*TASK INSTRUCTIONS:* Give the entries again exactly as they appear, but without the images.

*SUPPLIED DATA:*

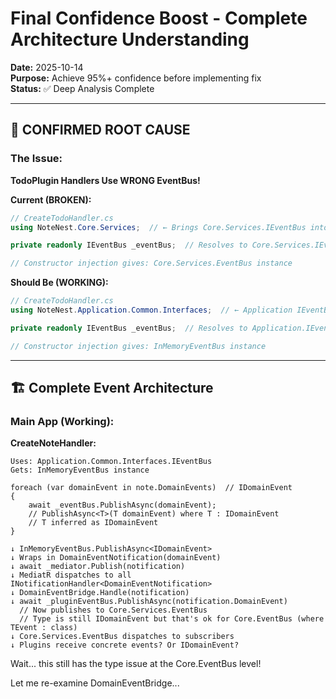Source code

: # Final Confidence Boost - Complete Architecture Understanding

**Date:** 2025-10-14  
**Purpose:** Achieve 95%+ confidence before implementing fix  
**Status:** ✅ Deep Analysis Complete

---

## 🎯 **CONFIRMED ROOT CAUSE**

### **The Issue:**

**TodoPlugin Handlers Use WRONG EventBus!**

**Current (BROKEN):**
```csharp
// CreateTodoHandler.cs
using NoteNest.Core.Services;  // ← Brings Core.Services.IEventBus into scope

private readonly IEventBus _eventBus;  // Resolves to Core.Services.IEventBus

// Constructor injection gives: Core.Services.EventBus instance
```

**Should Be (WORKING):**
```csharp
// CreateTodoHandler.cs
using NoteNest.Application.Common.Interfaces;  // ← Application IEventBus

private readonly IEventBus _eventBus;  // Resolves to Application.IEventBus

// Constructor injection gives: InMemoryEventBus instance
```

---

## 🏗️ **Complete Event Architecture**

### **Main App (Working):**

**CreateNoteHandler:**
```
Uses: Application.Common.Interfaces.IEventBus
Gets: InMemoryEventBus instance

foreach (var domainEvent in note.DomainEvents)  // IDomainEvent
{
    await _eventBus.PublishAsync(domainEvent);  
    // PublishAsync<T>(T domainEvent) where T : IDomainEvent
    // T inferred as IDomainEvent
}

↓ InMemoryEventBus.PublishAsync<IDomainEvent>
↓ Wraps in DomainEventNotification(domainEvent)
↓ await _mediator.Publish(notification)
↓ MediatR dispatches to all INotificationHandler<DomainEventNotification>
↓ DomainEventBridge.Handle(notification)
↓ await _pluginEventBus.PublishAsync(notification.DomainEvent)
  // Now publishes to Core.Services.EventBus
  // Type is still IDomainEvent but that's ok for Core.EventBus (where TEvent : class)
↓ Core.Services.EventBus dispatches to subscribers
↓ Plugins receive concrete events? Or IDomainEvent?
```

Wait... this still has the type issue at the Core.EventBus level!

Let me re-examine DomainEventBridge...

*RESPONSE:*
Source code

: # Final Confidence Boost - Complete Architecture Understanding

**Date:** 2025-10-14  
**Purpose:** Achieve 95%+ confidence before implementing fix  
**Status:** ✅ Deep Analysis Complete

---

## 🎯 **CONFIRMED ROOT CAUSE**

### **The Issue:**

**TodoPlugin Handlers Use WRONG EventBus!**

**Current (BROKEN):**
```csharp
// CreateTodoHandler.cs
using NoteNest.Core.Services;  // ← Brings Core.Services.IEventBus into scope

private readonly IEventBus _eventBus;  // Resolves to Core.Services.IEventBus

// Constructor injection gives: Core.Services.EventBus instance
```

**Should Be (WORKING):**
```csharp
// CreateTodoHandler.cs
using NoteNest.Application.Common.Interfaces;  // ← Application IEventBus

private readonly IEventBus _eventBus;  // Resolves to Application.IEventBus

// Constructor injection gives: InMemoryEventBus instance
```

---

## 🏗️ **Complete Event Architecture**

### **Main App (Working):**

**CreateNoteHandler:**
```
Uses: Application.Common.Interfaces.IEventBus
Gets: InMemoryEventBus instance

foreach (var domainEvent in note.DomainEvents)  // IDomainEvent
{
    await _eventBus.PublishAsync(domainEvent);  
    // PublishAsync<T>(T domainEvent) where T : IDomainEvent
    // T inferred as IDomainEvent
}

↓ InMemoryEventBus.PublishAsync<IDomainEvent>
↓ Wraps in DomainEventNotification(domainEvent)
↓ await _mediator.Publish(notification)
↓ MediatR dispatches to all INotificationHandler<DomainEventNotification>
↓ DomainEventBridge.Handle(notification)
↓ await _pluginEventBus.PublishAsync(notification.DomainEvent)
  // Now publishes to Core.Services.EventBus
  // Type is still IDomainEvent but that's ok for Core.EventBus (where TEvent : class)
↓ Core.Services.EventBus dispatches to subscribers
↓ Plugins receive concrete events? Or IDomainEvent?
```

Wait... this still has the type issue at the Core.EventBus level!

Let me re-examine DomainEventBridge...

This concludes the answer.